Lettera di una lettrice a RietiLife.

Quando la cura è molto di più

“Gentile Direttore,
La pregherei di pubblicare quanto di seguito riportato.
Cordialmente le giungano i miei sinceri auguri di buone festività”.

È con queste parole che una cittadina reatina ha scelto di affidare alla stampa una testimonianza che va oltre la cronaca e diventa riconoscenza, difesa del servizio pubblico e valorizzazione di chi, ogni giorno, lavora lontano dai riflettori.

“Circa una settimana fa mio marito è rimasto vittima di un infortunio sul lavoro ed è stato condotto al Pronto Soccorso del nostro ospedale. In un momento di paura e smarrimento, tra i volti che lo hanno accolto ce n’era uno che spiccava su tutti; quello di Alberto, un infermiere con le ali”.

Un racconto che nasce dall’esperienza personale ma che assume un valore collettivo.
“Scrivo queste righe non solo come moglie riconoscente, ma anche come dipendente ASL e con un forte spirito di appartenenza. Proprio per questo mi ferisce sentire spesso parlare male del nostro ospedale e di ‘malasanità’ in modo generalizzato. Perché accanto alle criticità – che esistono e vanno affrontate – ci sono professionisti straordinari che ogni giorno lavorano con competenza, umanità e dedizione”.

Il nome è quello di Alberto Tomassetti, infermiere del Pronto Soccorso, ma la storia affonda le radici più lontano nel tempo.
“Conosco Alberto da tempo. L’ho incontrato per la prima volta durante il terremoto di Amatrice del 2016, quando in tanti ci siamo ritrovati a collaborare fianco a fianco per gestire un’emergenza importantissima. Anche allora Alberto si distingueva: sguardo attento, poche parole, mani operose. In quei giorni difficili pensai subito che quello fosse veramente il lavoro cucito addosso a lui”.

Un’impressione confermata anni dopo, in un contesto diverso ma altrettanto delicato.
“Ritrovarlo anni dopo, in Pronto Soccorso, accanto a mio marito, è stato come rivedere confermata quella certezza. L’attenzione, l’empatia, la dolcezza nei gesti e nelle parole non sono dettagli: fanno parte integrante della cura”.

Un messaggio chiaro, che va dritto al punto:
“Perché curare non significa solo intervenire sul corpo, ma anche prendersi carico della persona, delle sue paure, di chi le sta accanto”.

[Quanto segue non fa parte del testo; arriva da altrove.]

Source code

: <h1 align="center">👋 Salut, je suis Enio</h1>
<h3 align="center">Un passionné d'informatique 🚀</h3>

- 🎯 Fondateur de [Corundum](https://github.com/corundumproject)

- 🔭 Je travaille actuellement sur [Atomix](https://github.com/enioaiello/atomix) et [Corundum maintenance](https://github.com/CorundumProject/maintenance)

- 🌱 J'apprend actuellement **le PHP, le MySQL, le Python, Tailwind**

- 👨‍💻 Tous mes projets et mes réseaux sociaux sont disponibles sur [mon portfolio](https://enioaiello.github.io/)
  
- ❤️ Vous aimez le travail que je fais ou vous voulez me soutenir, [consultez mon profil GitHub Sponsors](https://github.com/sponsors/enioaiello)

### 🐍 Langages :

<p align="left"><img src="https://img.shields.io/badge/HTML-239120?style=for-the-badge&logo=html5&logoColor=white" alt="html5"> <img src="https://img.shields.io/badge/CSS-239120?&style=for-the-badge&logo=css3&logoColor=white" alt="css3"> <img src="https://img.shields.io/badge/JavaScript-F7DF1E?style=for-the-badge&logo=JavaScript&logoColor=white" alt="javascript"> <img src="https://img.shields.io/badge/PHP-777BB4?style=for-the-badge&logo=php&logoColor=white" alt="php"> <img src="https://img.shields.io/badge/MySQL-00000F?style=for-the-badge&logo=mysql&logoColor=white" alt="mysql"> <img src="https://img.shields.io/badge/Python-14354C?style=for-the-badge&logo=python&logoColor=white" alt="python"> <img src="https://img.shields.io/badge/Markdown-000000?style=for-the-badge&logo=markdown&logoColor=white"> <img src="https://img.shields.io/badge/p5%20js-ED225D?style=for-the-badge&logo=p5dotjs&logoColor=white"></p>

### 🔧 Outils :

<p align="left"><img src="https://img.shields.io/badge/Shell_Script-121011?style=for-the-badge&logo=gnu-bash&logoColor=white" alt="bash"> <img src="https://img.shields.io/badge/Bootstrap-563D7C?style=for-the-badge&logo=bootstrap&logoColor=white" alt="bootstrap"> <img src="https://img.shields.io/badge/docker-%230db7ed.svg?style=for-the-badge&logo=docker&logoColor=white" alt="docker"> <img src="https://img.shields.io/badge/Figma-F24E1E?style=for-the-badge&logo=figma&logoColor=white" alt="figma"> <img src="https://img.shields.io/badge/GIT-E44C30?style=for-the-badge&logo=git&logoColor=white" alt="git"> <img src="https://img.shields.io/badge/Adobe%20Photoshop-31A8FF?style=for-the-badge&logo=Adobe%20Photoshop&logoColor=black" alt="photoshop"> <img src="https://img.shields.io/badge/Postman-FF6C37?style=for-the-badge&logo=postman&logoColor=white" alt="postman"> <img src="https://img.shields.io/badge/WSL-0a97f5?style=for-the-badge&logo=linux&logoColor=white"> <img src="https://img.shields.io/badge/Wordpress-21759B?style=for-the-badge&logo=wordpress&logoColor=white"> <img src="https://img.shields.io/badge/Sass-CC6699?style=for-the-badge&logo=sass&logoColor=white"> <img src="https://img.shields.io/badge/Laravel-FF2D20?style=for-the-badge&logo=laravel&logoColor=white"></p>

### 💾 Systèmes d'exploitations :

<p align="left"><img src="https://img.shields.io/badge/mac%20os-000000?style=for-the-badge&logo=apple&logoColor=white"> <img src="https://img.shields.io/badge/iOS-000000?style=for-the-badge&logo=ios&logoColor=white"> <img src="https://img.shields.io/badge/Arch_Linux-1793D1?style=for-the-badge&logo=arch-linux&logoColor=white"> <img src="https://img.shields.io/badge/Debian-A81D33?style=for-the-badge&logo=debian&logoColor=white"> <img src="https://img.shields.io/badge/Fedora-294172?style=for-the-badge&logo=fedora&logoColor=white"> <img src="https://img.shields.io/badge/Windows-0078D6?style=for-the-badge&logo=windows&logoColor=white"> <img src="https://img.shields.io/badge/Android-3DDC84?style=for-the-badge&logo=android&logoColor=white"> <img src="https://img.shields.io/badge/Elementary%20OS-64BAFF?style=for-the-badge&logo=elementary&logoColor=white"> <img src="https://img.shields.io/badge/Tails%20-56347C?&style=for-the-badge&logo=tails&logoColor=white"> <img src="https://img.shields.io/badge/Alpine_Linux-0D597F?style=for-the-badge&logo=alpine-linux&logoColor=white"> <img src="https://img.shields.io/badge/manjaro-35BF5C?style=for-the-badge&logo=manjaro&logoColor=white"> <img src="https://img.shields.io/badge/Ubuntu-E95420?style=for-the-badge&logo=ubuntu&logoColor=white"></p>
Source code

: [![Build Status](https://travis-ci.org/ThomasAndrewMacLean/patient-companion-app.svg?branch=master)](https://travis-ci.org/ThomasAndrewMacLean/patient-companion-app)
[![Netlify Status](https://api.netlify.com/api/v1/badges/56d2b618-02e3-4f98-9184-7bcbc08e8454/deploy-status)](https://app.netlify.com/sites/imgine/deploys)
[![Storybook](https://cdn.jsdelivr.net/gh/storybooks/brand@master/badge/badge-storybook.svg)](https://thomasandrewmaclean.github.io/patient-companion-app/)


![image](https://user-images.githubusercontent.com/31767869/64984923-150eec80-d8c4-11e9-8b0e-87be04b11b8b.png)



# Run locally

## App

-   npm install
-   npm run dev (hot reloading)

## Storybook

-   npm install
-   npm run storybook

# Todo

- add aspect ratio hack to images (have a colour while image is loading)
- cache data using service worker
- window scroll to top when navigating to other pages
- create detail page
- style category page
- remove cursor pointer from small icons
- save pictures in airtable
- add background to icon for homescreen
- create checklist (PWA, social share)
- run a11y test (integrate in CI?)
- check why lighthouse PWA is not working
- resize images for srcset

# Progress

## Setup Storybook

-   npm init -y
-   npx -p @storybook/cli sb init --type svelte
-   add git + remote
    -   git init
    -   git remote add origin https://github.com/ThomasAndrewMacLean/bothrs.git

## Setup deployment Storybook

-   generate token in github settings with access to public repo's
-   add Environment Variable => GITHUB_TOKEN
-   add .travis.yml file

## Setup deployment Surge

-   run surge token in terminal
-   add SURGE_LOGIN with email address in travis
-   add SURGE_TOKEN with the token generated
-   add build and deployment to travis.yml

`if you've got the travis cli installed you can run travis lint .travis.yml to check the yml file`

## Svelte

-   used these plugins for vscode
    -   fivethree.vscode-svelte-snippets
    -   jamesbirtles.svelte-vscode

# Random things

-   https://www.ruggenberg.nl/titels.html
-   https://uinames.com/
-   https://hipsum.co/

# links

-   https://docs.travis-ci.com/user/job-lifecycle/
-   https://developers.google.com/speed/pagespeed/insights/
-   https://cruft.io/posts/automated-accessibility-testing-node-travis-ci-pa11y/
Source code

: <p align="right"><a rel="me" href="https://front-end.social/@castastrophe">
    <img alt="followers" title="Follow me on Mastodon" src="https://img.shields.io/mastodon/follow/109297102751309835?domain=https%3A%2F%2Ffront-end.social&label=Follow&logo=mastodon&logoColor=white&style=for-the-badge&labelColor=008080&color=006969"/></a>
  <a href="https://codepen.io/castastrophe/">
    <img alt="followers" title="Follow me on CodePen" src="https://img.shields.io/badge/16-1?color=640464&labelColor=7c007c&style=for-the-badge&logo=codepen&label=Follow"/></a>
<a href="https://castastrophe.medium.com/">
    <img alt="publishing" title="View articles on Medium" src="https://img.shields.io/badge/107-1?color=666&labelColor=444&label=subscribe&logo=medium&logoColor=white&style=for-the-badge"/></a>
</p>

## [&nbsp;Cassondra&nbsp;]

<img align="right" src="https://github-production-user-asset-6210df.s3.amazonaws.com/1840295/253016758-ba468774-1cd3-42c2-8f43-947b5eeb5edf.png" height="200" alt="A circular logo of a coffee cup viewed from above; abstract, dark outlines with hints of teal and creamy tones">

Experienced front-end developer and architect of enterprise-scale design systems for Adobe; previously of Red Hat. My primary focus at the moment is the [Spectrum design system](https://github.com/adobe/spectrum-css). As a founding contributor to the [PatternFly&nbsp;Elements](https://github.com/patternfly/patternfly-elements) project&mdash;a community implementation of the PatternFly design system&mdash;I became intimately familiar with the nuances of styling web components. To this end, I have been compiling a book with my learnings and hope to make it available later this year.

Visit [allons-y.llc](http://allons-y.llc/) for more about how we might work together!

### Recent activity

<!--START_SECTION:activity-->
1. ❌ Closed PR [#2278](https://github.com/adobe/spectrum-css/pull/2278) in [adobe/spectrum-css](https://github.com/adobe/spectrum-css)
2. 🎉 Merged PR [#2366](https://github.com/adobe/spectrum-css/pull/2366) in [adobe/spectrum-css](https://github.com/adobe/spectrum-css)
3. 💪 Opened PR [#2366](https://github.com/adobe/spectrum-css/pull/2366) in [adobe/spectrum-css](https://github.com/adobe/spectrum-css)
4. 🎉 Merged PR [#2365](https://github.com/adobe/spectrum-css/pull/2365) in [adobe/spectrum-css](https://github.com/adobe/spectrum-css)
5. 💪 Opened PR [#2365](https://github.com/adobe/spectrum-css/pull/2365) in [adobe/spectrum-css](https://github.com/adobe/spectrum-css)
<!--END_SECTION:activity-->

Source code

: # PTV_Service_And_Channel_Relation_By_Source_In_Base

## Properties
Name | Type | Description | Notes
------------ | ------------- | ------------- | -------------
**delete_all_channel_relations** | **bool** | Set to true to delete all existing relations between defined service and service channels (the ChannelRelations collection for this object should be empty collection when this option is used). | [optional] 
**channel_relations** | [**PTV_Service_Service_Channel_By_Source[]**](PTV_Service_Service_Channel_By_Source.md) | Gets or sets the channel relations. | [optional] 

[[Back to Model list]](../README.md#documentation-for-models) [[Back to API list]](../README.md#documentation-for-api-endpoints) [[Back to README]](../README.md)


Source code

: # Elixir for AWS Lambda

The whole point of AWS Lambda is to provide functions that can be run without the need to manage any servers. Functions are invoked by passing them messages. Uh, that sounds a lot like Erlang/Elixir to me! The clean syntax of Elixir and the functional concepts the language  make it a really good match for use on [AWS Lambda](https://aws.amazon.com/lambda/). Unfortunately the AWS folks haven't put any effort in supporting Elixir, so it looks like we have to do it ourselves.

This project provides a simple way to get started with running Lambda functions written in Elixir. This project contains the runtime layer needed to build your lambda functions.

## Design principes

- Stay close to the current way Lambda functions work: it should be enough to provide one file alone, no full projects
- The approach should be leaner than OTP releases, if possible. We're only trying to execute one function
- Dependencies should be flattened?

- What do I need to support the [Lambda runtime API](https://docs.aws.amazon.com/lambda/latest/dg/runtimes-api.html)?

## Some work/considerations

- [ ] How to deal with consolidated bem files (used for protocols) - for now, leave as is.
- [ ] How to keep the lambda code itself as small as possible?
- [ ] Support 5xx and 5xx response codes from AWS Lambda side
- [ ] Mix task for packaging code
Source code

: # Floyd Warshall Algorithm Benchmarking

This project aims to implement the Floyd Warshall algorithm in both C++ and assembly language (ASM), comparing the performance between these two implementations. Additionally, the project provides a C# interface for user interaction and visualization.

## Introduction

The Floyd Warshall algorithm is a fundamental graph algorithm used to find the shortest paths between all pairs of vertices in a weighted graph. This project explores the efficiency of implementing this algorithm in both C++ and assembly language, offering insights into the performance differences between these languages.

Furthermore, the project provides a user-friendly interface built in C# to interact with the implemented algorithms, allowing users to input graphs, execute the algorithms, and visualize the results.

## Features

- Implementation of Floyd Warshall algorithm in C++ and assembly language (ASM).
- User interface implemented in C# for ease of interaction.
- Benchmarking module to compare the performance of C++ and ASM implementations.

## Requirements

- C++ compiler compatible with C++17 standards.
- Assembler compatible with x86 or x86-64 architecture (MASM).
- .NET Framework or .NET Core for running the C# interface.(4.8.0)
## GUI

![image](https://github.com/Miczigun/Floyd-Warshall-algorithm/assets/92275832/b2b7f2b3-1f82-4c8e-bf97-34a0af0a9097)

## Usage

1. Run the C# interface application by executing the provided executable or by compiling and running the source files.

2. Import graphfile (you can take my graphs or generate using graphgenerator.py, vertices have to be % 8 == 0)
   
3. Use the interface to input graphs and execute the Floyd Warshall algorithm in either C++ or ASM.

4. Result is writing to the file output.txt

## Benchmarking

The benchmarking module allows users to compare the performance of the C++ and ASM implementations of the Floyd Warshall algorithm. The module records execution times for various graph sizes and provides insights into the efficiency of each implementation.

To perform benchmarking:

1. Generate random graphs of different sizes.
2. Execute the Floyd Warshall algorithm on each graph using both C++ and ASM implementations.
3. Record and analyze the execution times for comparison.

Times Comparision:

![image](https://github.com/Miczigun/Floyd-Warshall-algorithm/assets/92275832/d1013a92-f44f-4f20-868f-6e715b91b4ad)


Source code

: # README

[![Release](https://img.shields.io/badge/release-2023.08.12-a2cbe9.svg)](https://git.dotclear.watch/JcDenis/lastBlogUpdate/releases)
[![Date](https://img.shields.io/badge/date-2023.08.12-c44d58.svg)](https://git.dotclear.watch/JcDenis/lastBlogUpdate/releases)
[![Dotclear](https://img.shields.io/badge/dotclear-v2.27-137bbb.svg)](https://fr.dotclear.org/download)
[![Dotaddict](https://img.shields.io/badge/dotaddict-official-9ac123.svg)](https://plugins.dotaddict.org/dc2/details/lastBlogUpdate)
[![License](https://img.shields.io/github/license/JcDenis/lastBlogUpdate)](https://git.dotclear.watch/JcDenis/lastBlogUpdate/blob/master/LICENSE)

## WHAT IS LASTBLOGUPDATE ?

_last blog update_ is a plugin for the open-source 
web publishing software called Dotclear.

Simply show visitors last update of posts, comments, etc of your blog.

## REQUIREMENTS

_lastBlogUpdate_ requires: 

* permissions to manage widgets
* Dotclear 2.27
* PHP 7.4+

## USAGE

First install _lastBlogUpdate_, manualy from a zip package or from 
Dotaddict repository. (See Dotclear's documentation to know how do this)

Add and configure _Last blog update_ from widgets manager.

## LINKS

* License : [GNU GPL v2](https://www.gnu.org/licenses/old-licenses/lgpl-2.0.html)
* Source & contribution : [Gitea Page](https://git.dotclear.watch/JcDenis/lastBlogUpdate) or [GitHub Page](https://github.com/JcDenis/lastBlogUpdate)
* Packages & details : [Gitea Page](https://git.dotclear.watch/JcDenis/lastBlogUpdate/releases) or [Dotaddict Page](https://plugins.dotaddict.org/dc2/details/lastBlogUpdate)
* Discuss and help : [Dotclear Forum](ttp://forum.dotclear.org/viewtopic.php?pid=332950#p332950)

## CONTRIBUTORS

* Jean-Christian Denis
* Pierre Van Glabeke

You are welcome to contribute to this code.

Il ringraziamento finale è personale ma simbolico.
“Non finirò mai di ringraziare Alberto Tomassetti per ciò che è e per ciò che rappresenta. Attraverso lui voglio dire grazie a tutti quegli operatori sanitari che, spesso in silenzio e lontano dai riflettori, tengono in piedi il nostro sistema sanitario con professionalità e cuore”.

E la conclusione è una lezione semplice, antica e sempre attuale:
“Quando la cura è soprattutto molto altro”.